# Fingers Crossed, Hoping for Good News



## cindyp (Apr 7, 2003)

Keep your fingers crossed for me folks.  We've just had a visit from two social workers who have put us on the short list for a link to a 6 month girl.

On the plus side they must be interested in us because they drove nearly 4 hours to get here (obviously this is not a child within our LA  ) but this child sounds so perfect there are other people in the country who are interested.

Unfortunately the linking meeting can't take place for a couple of weeks because the head SW is off sick so we now have to wait to see if we will be linked, and even if we were linked there is matching panel to go through.  I'm trying to walk that line between staying positive (they seemed to like us) and not getting too excited (other couples involved) but it's not easy because she is a gourgeous little girl and sounds wonderful.  They brought some photos with them to have a look at but our SW wouldn't let us keep them because she knew I would start getting emotionally attached.

So it's back to the old limbo stage where your life is in the hands of other people  

As I said at the beginning I would be grateful if you could all keep your fingers crossed for me for the next few weeks so we can make this match happen.

Gotta go, belly dancing class in 20 minutes  
love
Cindy


----------



## Old Timer (Jan 23, 2005)

Cindy
How exciting and nerving!  It must be so hard to keep a level head and not get too excited but I will be keeping everything crossed for you and hope the next 2 weeks fly by and you get good news.
Loads of luck
OT x


----------



## Mummyof2 (Jul 31, 2003)

Cindy - that little girl sounds wonderful.  I so hope you are successful.  My fingers and toes are crossed.


----------



## magenta (Nov 2, 2004)

fingerws crossed and sending big prayers that you get her  (and if not, that she gets the best match out there for her).

magenta xx


----------



## Barbarella (Jun 11, 2005)

OMG Cinday   - will be keeping everything crossed for you.
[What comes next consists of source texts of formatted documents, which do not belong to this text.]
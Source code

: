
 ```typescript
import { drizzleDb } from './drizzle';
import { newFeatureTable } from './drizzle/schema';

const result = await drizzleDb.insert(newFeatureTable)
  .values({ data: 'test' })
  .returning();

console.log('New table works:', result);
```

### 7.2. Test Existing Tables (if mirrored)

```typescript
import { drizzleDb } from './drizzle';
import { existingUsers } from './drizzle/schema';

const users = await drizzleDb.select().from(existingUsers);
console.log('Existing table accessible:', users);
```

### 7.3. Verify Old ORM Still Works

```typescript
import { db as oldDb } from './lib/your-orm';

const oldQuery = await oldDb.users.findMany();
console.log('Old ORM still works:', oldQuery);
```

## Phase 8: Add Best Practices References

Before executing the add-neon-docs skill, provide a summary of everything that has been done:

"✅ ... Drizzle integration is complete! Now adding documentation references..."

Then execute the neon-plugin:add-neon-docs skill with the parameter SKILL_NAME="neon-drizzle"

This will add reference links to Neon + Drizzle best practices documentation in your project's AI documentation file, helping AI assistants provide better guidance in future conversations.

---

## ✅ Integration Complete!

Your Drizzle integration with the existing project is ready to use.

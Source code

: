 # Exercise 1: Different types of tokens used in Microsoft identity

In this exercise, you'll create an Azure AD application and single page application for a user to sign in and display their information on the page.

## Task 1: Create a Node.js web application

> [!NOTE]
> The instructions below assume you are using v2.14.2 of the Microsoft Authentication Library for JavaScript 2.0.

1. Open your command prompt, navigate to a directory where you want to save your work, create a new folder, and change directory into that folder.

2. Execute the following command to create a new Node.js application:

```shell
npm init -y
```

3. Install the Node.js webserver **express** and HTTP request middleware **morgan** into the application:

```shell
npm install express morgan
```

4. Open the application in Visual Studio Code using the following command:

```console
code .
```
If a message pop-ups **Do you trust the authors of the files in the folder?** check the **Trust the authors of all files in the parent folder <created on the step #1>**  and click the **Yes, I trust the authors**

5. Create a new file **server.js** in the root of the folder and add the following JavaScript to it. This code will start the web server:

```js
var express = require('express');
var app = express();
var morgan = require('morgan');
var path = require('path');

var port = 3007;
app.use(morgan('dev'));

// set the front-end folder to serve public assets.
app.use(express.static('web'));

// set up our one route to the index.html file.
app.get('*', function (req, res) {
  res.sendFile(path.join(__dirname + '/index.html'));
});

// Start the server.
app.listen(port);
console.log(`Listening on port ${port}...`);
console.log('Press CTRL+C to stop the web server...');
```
It is SO nervewracking this part of the process... just keep thinking if she's meant to be yours she will be.  Sounding good, they don't travel 4 hours for nothing... they really must think you are a very strong possible.
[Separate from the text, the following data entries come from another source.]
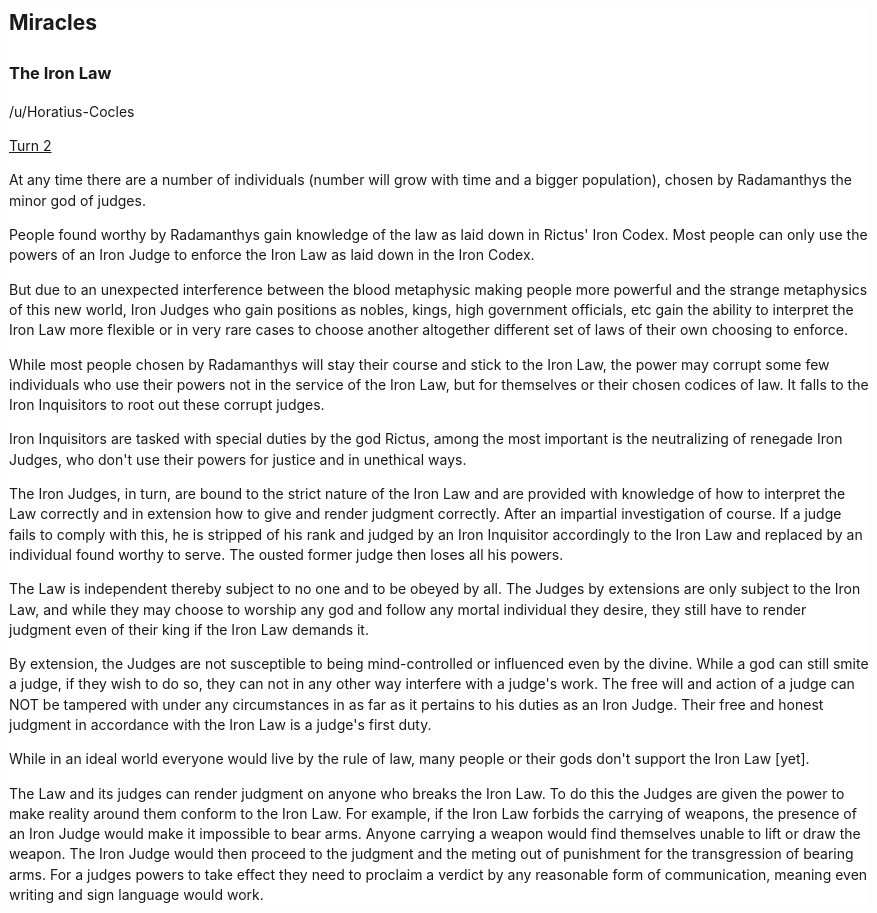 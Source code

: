 
## Miracles

### The Iron Law

/u/Horatius-Cocles 

[Turn 2](https://old.reddit.com/r/GodhoodWB/comments/foo57w/endless_pantheon_turn_1/flgku2r/)

At any time there are a number of individuals (number will grow with time and a bigger population), chosen by Radamanthys the minor god of judges. 

People found worthy by Radamanthys gain knowledge of the law as laid down in Rictus' Iron Codex. Most people can only use the powers of an Iron Judge to enforce the Iron Law as laid down in the Iron Codex.

But due to an unexpected interference between the blood metaphysic making people more powerful and the strange metaphysics of this new world, Iron Judges who gain positions as nobles, kings, high government officials, etc gain the ability to interpret the Iron Law more flexible or in very rare cases to choose another altogether different set of laws of their own choosing to enforce.

While most people chosen by Radamanthys will stay their course and stick to the Iron Law, the power may corrupt some few individuals who use their powers not in the service of the Iron Law, but for themselves or their chosen codices of law. It falls to the Iron Inquisitors to root out these corrupt judges.

Iron Inquisitors are tasked with special duties by the god Rictus, among the most important is the neutralizing of renegade Iron Judges, who don't use their powers for justice and in unethical ways.

The Iron Judges, in turn, are bound to the strict nature of the Iron Law and are provided with knowledge of how to interpret the Law correctly and in extension how to give and render judgment correctly. After an impartial investigation of course. If a judge fails to comply with this, he is stripped of his rank and judged by an Iron Inquisitor accordingly to the Iron Law and replaced by an individual found worthy to serve. The ousted former judge then loses all his powers.

The Law is independent thereby subject to no one and to be obeyed by all. The Judges by extensions are only subject to the Iron Law, and while they may choose to worship any god and follow any mortal individual they desire, they still have to render judgment even of their king if the Iron Law demands it. 

By extension, the Judges are not susceptible to being mind-controlled or influenced even by the divine. While a god can still smite a judge, if they wish to do so, they can not in any other way interfere with a judge's work. The free will and action of a judge can NOT be tampered with under any circumstances in as far as it pertains to his duties as an Iron Judge. Their free and honest judgment in accordance with the Iron Law is a judge's first duty.

While in an ideal world everyone would live by the rule of law, many people or their gods don't support the Iron Law [yet].

The Law and its judges can render judgment on anyone who breaks the Iron Law. To do this the Judges are given the power to make reality around them conform to the Iron Law.
For example, if the Iron Law forbids the carrying of weapons, the presence of an Iron Judge would make it impossible to bear arms. Anyone carrying a weapon would find themselves unable to lift or draw the weapon. The Iron Judge would then proceed to the judgment and the meting out of punishment for the transgression of bearing arms. For a judges powers to take effect they need to proclaim a verdict by any reasonable form of communication, meaning even writing and sign language would work.
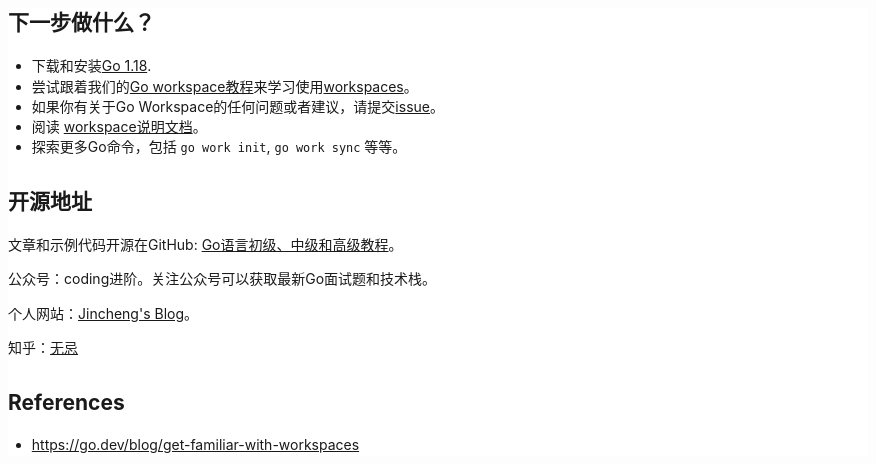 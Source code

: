 

## 下一步做什么？

- 下载和安装[Go 1.18](https://go.dev/dl/).
- 尝试跟着我们的[Go workspace教程](https://go.dev/doc/tutorial/workspaces)来学习使用[workspaces](https://go.dev/ref/mod#workspaces)。
- 如果你有关于Go Workspace的任何问题或者建议，请提交[issue](https://github.com/golang/go/issues/new/choose)。
- 阅读 [workspace说明文档](https://pkg.go.dev/cmd/go#hdr-Workspace_maintenance)。
- 探索更多Go命令，包括 `go work init`, `go work sync` 等等。



## 开源地址

文章和示例代码开源在GitHub: [Go语言初级、中级和高级教程](https://github.com/jincheng9/go-tutorial)。

公众号：coding进阶。关注公众号可以获取最新Go面试题和技术栈。

个人网站：[Jincheng's Blog](https://jincheng9.github.io/)。

知乎：[无忌](https://www.zhihu.com/people/thucuhkwuji)



## References

* https://go.dev/blog/get-familiar-with-workspaces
Am praying for a happy outcome for you as Bea was that age when we were matched and she is wonderful.

Lots of love, 
C xx


----------



## naoise (Feb 17, 2005)

Cindy all the very best with the little girl, we are in the exact same position with the girls we have been approached about. And  are just waiting for that special phone call as I know you are too. Lets hope this is the right family for both of us.

Love K xxxx


----------



## saphy75 (Mar 15, 2004)

wow great news Cindy, everything crossed the match goes ahead hun  

pam xx


----------



## TraceyH (Apr 14, 2004)

What great news Cindy.  I am keeping everything crossed for you.  They don't travel 4 hours for nothing and also we were not allowed to see a photo until the SW thought it was the right match (we had to wait until the end of the meeting).

Good Luck

Tracey x


----------



## jilldill (Feb 2, 2006)

Cindy, I can't believe it wow!!!! I've got everything crossed for you!!!
Love JD xx


----------



## superal (May 27, 2005)

WOW Cindy!!  I have been waiting for you to post some news, fingers, toes and every thing else crossed for you and your DH and your lovely DS!

Stay positive 

Love
Andrea
xx


----------



## LB (Sep 24, 2003)

Hi Cindy 

great news - will be sending positive vibes your way by the hundred   
keeping it all crossed for you.

good luck hun

LB
X


----------



## sunfish (Apr 20, 2002)

Hi Cindy

Wishing you luck and heaps more

love

Camilla


----------



## sanita (Oct 27, 2005)

Cindy,

Oooooohhhhh, exciting news.  Keep us posted and I'll keep my fingers crossed.  Wishing you lots of luck.


----------



## Pooh bears mummy (Jul 11, 2004)

OMG!!!!! Cindy,

That is just such good news, I am getting excited for you already. Pooh Bear and me have all ourfingers and toes crossed for you.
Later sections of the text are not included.